[Items from a dataset]

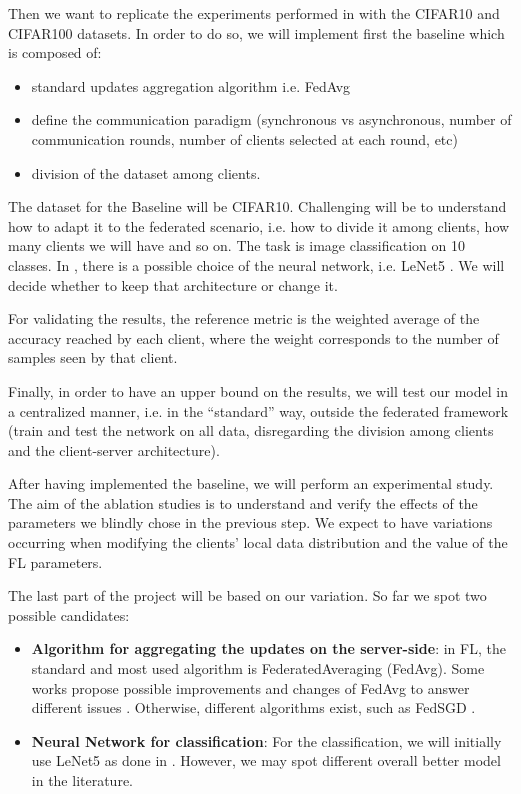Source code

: \documentclass{article}
\begin{document}
Then we want to replicate the experiments performed in \cite{DBLP:journals/corr/abs-2003-08082} with the CIFAR10 and CIFAR100 datasets.
In order to do so, we will implement first the baseline which is composed of:
\begin{itemize}
    \item standard updates aggregation algorithm i.e. FedAvg
    \item define the communication paradigm (synchronous vs asynchronous, number of communication
		rounds, number of clients selected at each round, etc)
	\item division of the dataset among clients.
\end{itemize}
The dataset for the Baseline will be CIFAR10. Challenging will be to understand how to adapt it to
the federated scenario, i.e. how to divide it among clients, how many clients we will have and so on. The task is image classification on 10 classes. In \cite{DBLP:journals/corr/abs-2003-08082}, there is a possible choice of the neural
network, i.e. LeNet5 \cite{726791}. We will decide whether to keep that architecture or change it.

For validating the results, the reference metric is the weighted average of the accuracy reached
by each client, where the weight corresponds to the number of samples seen by that client. 

Finally, in order to have an upper bound on the results, we will test our model in a
centralized manner, i.e. in the “standard” way, outside the federated framework (train and test the network on all data, disregarding the division among clients and the client-server architecture).

After having implemented the baseline, we will perform an experimental study. The aim of the ablation studies is to understand and verify the effects of the parameters we
blindly chose in the previous step. We expect to have variations occurring when modifying the clients’ local data distribution and the value of the FL parameters.

The last part of the project will be based on our variation. So far we spot two possible candidates:

\begin{itemize}
    \item \textbf{Algorithm for aggregating the updates on the server-side}: in FL, the standard and most
used algorithm is FederatedAveraging (FedAvg). Some works propose possible improvements and changes of FedAvg to answer different issues \cite{DBLP:journals/corr/abs-1812-06127, DBLP:journals/corr/abs-2002-07948, pmlr-v119-karimireddy20a, pmlr-v108-reisizadeh20a}.
Otherwise, different algorithms exist, such as FedSGD \cite{pmlr-v54-mcmahan17a}.
\item \textbf{Neural Network for classification}: For the classification, we will initially use LeNet5 as done in \cite{DBLP:journals/corr/abs-2003-08082}. However, we may spot different overall better model in the literature.
\end{itemize}
\end{document}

» **Task instructions**
The expected output is every entry above, retyped exactly, with the pictures removed.

» **Answer space**
Source code

: \documentclass{article}
\begin{document}
Then we want to replicate the experiments performed in \cite{DBLP:journals/corr/abs-2003-08082} with the CIFAR10 and CIFAR100 datasets.
In order to do so, we will implement first the baseline which is composed of:
\begin{itemize}
    \item standard updates aggregation algorithm i.e. FedAvg
    \item define the communication paradigm (synchronous vs asynchronous, number of communication
		rounds, number of clients selected at each round, etc)
	\item division of the dataset among clients.
\end{itemize}
The dataset for the Baseline will be CIFAR10. Challenging will be to understand how to adapt it to
the federated scenario, i.e. how to divide it among clients, how many clients we will have and so on. The task is image classification on 10 classes. In \cite{DBLP:journals/corr/abs-2003-08082}, there is a possible choice of the neural
network, i.e. LeNet5 \cite{726791}. We will decide whether to keep that architecture or change it.

For validating the results, the reference metric is the weighted average of the accuracy reached
by each client, where the weight corresponds to the number of samples seen by that client. 

Finally, in order to have an upper bound on the results, we will test our model in a
centralized manner, i.e. in the “standard” way, outside the federated framework (train and test the network on all data, disregarding the division among clients and the client-server architecture).

After having implemented the baseline, we will perform an experimental study. The aim of the ablation studies is to understand and verify the effects of the parameters we
blindly chose in the previous step. We expect to have variations occurring when modifying the clients’ local data distribution and the value of the FL parameters.

The last part of the project will be based on our variation. So far we spot two possible candidates:

\begin{itemize}
    \item \textbf{Algorithm for aggregating the updates on the server-side}: in FL, the standard and most
used algorithm is FederatedAveraging (FedAvg). Some works propose possible improvements and changes of FedAvg to answer different issues \cite{DBLP:journals/corr/abs-1812-06127, DBLP:journals/corr/abs-2002-07948, pmlr-v119-karimireddy20a, pmlr-v108-reisizadeh20a}.
Otherwise, different algorithms exist, such as FedSGD \cite{pmlr-v54-mcmahan17a}.
\item \textbf{Neural Network for classification}: For the classification, we will initially use LeNet5 as done in \cite{DBLP:journals/corr/abs-2003-08082}. However, we may spot different overall better model in the literature.
\end{itemize}
\end{document}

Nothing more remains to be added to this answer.